Selanjutnya Dr. Tjipto Mangoenkoesoemo juga menjelaskan bahwa Sarikat Islam didirikan oleh Tirto, katanya; “pada 1911 oleh Tirto Adhisoerjo didirikan sarikat dagang islam. Pendirianya kurang lebih bersamaan dengan revolusi China terhadap kekuasaan Mansyu. Tirto menyerahkan pimpinan pada H. Samanhoedi”.
Tentang tepatnya pembentukan SI tidak terdapat kepastian. Organisasi ini didirikan pada akhir 1911 atau awal tahun 1912 di Surakarta. Secara umum diterima bahwa gerakan ini di bentuk oleh H. Samanhoedi, seorang pengusaha batik di kampung Lawean Solo.

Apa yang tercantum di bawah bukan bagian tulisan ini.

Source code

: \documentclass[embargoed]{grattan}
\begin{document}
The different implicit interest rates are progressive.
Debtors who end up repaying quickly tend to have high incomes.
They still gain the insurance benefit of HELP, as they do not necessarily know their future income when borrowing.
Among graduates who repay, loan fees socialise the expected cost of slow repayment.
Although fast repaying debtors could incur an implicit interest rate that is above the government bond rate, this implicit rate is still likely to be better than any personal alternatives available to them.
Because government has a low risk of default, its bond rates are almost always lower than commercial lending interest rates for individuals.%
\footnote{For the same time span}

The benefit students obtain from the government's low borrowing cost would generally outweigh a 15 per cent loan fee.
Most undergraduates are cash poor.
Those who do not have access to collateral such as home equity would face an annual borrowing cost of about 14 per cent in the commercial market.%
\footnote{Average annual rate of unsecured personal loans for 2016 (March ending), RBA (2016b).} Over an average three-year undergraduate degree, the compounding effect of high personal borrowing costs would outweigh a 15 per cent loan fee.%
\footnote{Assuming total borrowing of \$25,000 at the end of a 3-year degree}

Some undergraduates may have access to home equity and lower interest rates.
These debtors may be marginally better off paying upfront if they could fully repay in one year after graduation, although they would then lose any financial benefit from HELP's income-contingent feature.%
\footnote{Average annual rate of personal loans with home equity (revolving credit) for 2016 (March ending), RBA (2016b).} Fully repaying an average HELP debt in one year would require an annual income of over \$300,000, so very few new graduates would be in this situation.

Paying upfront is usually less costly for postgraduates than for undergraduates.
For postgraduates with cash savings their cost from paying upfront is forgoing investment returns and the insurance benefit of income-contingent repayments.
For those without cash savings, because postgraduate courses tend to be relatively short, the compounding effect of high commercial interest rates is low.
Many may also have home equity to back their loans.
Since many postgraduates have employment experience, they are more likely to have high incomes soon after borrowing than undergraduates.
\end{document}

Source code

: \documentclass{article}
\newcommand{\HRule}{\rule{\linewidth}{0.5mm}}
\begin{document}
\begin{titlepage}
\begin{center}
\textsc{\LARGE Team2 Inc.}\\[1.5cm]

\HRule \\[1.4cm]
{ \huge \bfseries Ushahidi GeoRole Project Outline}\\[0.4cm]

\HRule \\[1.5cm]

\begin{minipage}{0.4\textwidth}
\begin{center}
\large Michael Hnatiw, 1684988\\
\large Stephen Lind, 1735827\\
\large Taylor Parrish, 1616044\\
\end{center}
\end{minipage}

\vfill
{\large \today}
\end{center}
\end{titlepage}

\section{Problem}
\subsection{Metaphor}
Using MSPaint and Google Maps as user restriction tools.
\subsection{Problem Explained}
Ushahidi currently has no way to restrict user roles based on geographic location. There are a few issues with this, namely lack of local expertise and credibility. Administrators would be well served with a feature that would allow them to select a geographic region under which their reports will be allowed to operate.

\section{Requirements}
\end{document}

Ketika pembentukan SI, Tirto Adie Soerjo juga memainkan peranan. Tirto adalah pemimpin redaksi harian Medan Prijaji yang berbahasa Melayu, sebuah harian yang agak kritis terhadap pemerintahan Hindia-Belanda. Nama Sarikat Islam mungkin diambil dari usaha Tirto Adhi Soerjo.
Tidak berlebihan jika kita katakan bahwa Tirto Adhi Soerjo adalah pribadi yang berada di garis terdepan dan sendirian. Perhatiannya pada nasib terendah masyarakat, yang sepanjang sejarah tak pernah dapat perhatian, mengalami penindasan dan penghisapan bertingkat-tingkat, baik oleh pemuka-pemuka setempat, sistem feodalisme Pribumi, dan kolonialisme Eropa, berepadu dengan pergeseran kekuatan dunia, kemajuan umat manusia di manapun mereka berada, menampilkan dirinya sebagai seorang intelektual modern yang bertanggung jawab pada nuraninya.

*Sumber rujukan*
Toer, P,A. 2011. Bumi Manusia. Jakarta Timur: Lentera Dipantara.
Toer, P. A. 1985. _Sang Pemula_. Jakarta : Hasta Mitra.
Korver, A.P.E. 1985. _Sarekat Islam: Gerakan Ratu Adil?_ Diterjemahkan oleh Grafitipers. Jakarta: PT. Grafitiper.
Nagazumi, A. 1989. _Bangkitnya nasionalisme Indonesia : Budi Utomo 1908-1918._ Jakarta: Pustaka Utama Grafiti.
Poespoprodjo, W. 1986. _Jejak-jejak Sejarah 1908-1928; Terbentuknya Suatu Pola._ Bandung: Remaja Karya.
Kartodirdjo, S. 1993. _Sejarah Pergerakan Nasional dan Kolonialisme sampai Nasionalisme Jilid 2._ Jakarta: Gramedia Pustaka Utama.
F, M. Hbib. 2013. Pers.dan.Bangkitnya Kesadaran Nasional Indonesia pada Awal Abad XX. ISTORIA: Jurnal Pendidikan dan Ilmu Sejarah. vol, 13. hlm. 24.
Kontowijiyo. 1995 Pengantar Ilmu Sejarah. Yogyakarta; Yayasan Benteng Budaya.